Significance Tests for Random Effects and Correction for Bias of Estimated QTL Variances in GWAS
Genome-wide association study (GWAS) has became a powerful tool for revealing the genetic architecture of complex traits in plant studies, animal research and human disease. This method involves scanning genotypes from many different samples to study the associations between genetic markers and phenotypes. With the availability of low-costing and high-throughput technology, large-scale data are provided for analysis and efficient algorithms are needed to scan up to millions markers. Large-scale genomic study also involves high-dimensional statistics, which brings out lots of difficulties in modeling and computation in practice. This dissertation addresses two problems in GWAS, that are, the computational efficiency of marker scanning and correction of Beavis effect. The interesting connection between the fixed effect and the random effect in a linear mixed model is the inspiration for the current work. The methods we proposed are fully supported theoretically and empirically.
In the first half of this dissertation, we investigate the significant test of markers in GWAS and propose a method for constructing a de-shrink Ridge estimator. This enables us to scan all the markers simultaneously in one model. The de-shrink estimators and test statistic are fast to compute. They also have comparable level as the conventional GWAS approaches, such as efficient mixed model association (EMMA). We also prove that given sufficient information the de-shrink estimators are asymptotically equivalent to the fixed effect estimators in EMMA.

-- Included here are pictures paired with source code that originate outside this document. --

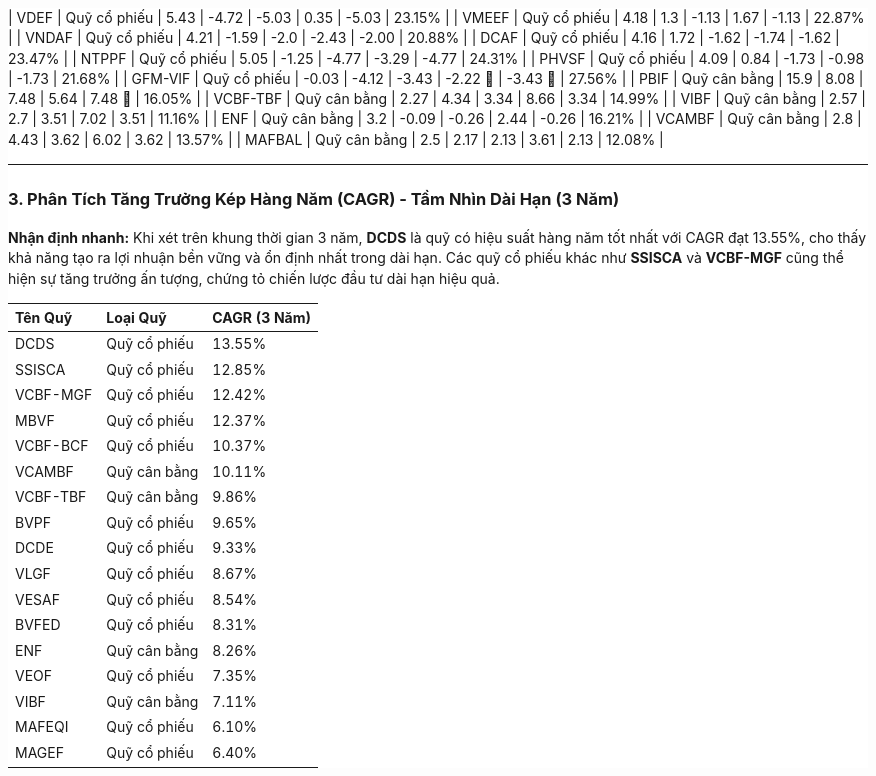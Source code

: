 | VDEF                 | Quỹ cổ phiếu | 5.43   | -4.72  | -5.03  | 0.35    | -5.03   | 23.15%                |
| VMEEF                | Quỹ cổ phiếu | 4.18   | 1.3    | -1.13  | 1.67    | -1.13   | 22.87%                |
| VNDAF                | Quỹ cổ phiếu | 4.21   | -1.59  | -2.0   | -2.43   | -2.00   | 20.88%                |
| DCAF                 | Quỹ cổ phiếu | 4.16   | 1.72   | -1.62  | -1.74   | -1.62   | 23.47%                |
| NTPPF                | Quỹ cổ phiếu | 5.05   | -1.25  | -4.77  | -3.29   | -4.77   | 24.31%                |
| PHVSF                | Quỹ cổ phiếu | 4.09   | 0.84   | -1.73  | -0.98   | -1.73   | 21.68%                |
| GFM-VIF              | Quỹ cổ phiếu | -0.03  | -4.12  | -3.43  | -2.22 🔻 | -3.43 🔻 | 27.56%                |
| PBIF                 | Quỹ cân bằng | 15.9   | 8.08   | 7.48   | 5.64    | 7.48 🥉  | 16.05%                |
| VCBF-TBF             | Quỹ cân bằng | 2.27   | 4.34   | 3.34   | 8.66    | 3.34    | 14.99%                |
| VIBF                 | Quỹ cân bằng | 2.57   | 2.7    | 3.51   | 7.02    | 3.51    | 11.16%                |
| ENF                  | Quỹ cân bằng | 3.2    | -0.09  | -0.26  | 2.44    | -0.26   | 16.21%                |
| VCAMBF               | Quỹ cân bằng | 2.8    | 4.43   | 3.62   | 6.02    | 3.62    | 13.57%                |
| MAFBAL               | Quỹ cân bằng | 2.5    | 2.17   | 2.13   | 3.61    | 2.13    | 12.08%                |

---

### 3. Phân Tích Tăng Trưởng Kép Hàng Năm (CAGR) - Tầm Nhìn Dài Hạn (3 Năm)

**Nhận định nhanh:** Khi xét trên khung thời gian 3 năm, **DCDS** là quỹ có hiệu suất hàng năm tốt nhất với CAGR đạt 13.55%, cho thấy khả năng tạo ra lợi nhuận bền vững và ổn định nhất trong dài hạn. Các quỹ cổ phiếu khác như **SSISCA** và **VCBF-MGF** cũng thể hiện sự tăng trưởng ấn tượng, chứng tỏ chiến lược đầu tư dài hạn hiệu quả.

| Tên Quỹ  | Loại Quỹ     | CAGR (3 Năm) |
| :------- | :----------- | :----------- |
| DCDS     | Quỹ cổ phiếu | 13.55%       |
| SSISCA   | Quỹ cổ phiếu | 12.85%       |
| VCBF-MGF | Quỹ cổ phiếu | 12.42%       |
| MBVF     | Quỹ cổ phiếu | 12.37%       |
| VCBF-BCF | Quỹ cổ phiếu | 10.37%       |
| VCAMBF   | Quỹ cân bằng | 10.11%       |
| VCBF-TBF | Quỹ cân bằng | 9.86%        |
| BVPF     | Quỹ cổ phiếu | 9.65%        |
| DCDE     | Quỹ cổ phiếu | 9.33%        |
| VLGF     | Quỹ cổ phiếu | 8.67%        |
| VESAF    | Quỹ cổ phiếu | 8.54%        |
| BVFED    | Quỹ cổ phiếu | 8.31%        |
| ENF      | Quỹ cân bằng | 8.26%        |
| VEOF     | Quỹ cổ phiếu | 7.35%        |
| VIBF     | Quỹ cân bằng | 7.11%        |
| MAFEQI   | Quỹ cổ phiếu | 6.10%        |
| MAGEF    | Quỹ cổ phiếu | 6.40%        |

The second half of this dissertation is focusing on correcting the bias caused by the Beavis effect in GWAS. The Beavis effect refers to a phenomenon that the average effect size of the detected locus is inflated due to statistical tests. There is an increasing interest in applying linear mixed model in GWAS and the scanned marker is typically treated as fixed effect, which is called fixed model (FM) approach. Another way to tackle the same problem is considering the marker effect as random and this method is called random model (RM) approach. However, the random term results in extra computational burden. We develop a novel random fixed approach (RFM) to relieve the computational difficulties. Taking advantage of RFM and the censoring fact, we propose an efficient way to correct the Beavis effect. We demonstrate the method in simulated dataset and real data applications.